被検査対象物を撮像し検査画像を取得する検査画像取得工程と、該被検査対象物の設計データから複数の領域である複数のテンプレートを抽出するテンプレート抽出工程と、該複数のテンプレートのうちいずれか一つの第一のテンプレートを用いて、該検査画像と該設計データとの第一の位置ずれ量を求める第一の位置ずれ量算出工程と、該複数のテンプレートのうち該第一のテンプレート以外の第二のテンプレートと該第一の位置ずれ量とを用いて、該検査画像と該設計データとの第二の位置ずれ量を求める第二の位置ずれ量算出工程と、該第一の位置ずれ量と該第二の位置ずれ量とを用いて位置ずれを補正した該設計データを設計データ画像に変換し、該設計データ画像と該検査画像とを比較して該被検査対象物の欠陥を検出する欠陥検出工程と、を備える欠陥検査方法である。
(1−1)全体フロー
図2は、第1の実施の形態に係る欠陥検査装置のシステム構成を示す図である。
ウェーハ206から発生した二次電子208を検出器209で検出し、検出器209で検出した二次電子208をA/D変換器210を用いてアナログ信号からデジタル信号に変換する。
マッチング処理部220では、設計データ処理部219にて読み込んだ設計データに対応するテンプレートをテンプレート部227から読み込み、該テンプレートを用いて設計データと検査画像との位置合わせを行い、座標の対応関係の算出を行う。
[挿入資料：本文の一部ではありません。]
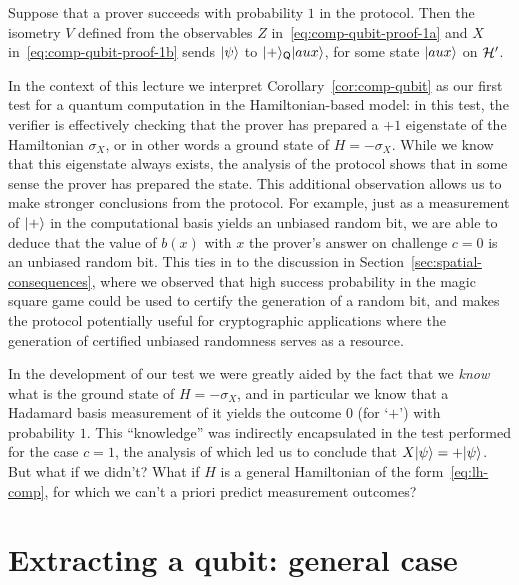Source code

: \begin{corollary}\label{cor:comp-qubit}
Suppose that a prover succeeds with probability $1$ in the protocol. Then the isometry $V$ defined from the observables  $Z$ in~\eqref{eq:comp-qubit-proof-1a} and $X$ in~\eqref{eq:comp-qubit-proof-1b} sends $|\psi\rangle$ to $|+\rangle_{\textsf{Q}}|aux\rangle$, for some state $|aux\rangle$ on $\mathcal{H}'$.
\end{corollary}

In the context of this lecture we interpret Corollary~\ref{cor:comp-qubit} as our first test for a quantum computation in the Hamiltonian-based model: in this test, the verifier is effectively checking that the prover has prepared a $+1$ eigenstate of the Hamiltonian $\sigma_X$, or in other words a ground state of $H=-\sigma_X$. While we know that this eigenstate always exists, the analysis of the protocol shows that in some sense the prover has prepared the state. This additional observation allows us to make stronger conclusions from the protocol. For example, just as a measurement of $|+\rangle$ in the computational basis yields an unbiased random bit, we are able to deduce that the value of $b(x)$ with $x$ the prover's answer on challenge $c=0$ is an unbiased random bit. This ties in to the discussion in Section~\ref{sec:spatial-consequences}, where we observed that high success probability in the magic square game could be used to certify the generation of a random bit, and makes the protocol potentially useful for cryptographic applications where the generation of certified unbiased randomness serves as a resource.  

In the development of our test we were greatly aided by the fact that we \emph{know} what is the ground state of $H = -\sigma_X$, and in particular we know that a Hadamard basis measurement of it yields the outcome $0$ (for `$+$') with probability $1$. This ``knowledge'' was indirectly encapsulated in the test performed for the case $c=1$, the analysis of which led us to conclude that $X |\psi\rangle = + |\psi\rangle$. 
But what if we didn't? What if $H$ is a general Hamiltonian of the form~\eqref{eq:lh-comp}, for which we can't a priori predict measurement outcomes? 


\section{Extracting a qubit: general case}
\label{sec:extract-comp-qubit}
本願では、検査画像の所定領域に対して複数種のテンプレートを用いて複数回位置合わせを行う点を一つの特徴とする。
パタン変形処理部221では、マッチング処理部220にて算出した座標の対応関係を用いて、設計データを変形しパタン全体の位置を検査画像に対して合わせこむ。
検査画像処理部223では、比較検査のための前処理として検査画像にガウシアンの畳み込みによるノイズ除去や輝度濃淡むらの除去を行う。
欠陥判定結果の検査画像や、位置補正後の設計データの画像はグラフィック・ユーザ・インターフェース(GUI)215にて表示され、ユーザによるチェックが行われる。
検査前のフロー(a)において、テンプレート抽出処理部224にて被検査対象物に対応する設計データを記憶装置218から読み込む(101)。
テンプレート抽出処理部224にて、テンプレートの抽出に用いるパラメータ情報を装置の仕様値(特性データ226)から算出、もしくはGUI225等により設定する(102)。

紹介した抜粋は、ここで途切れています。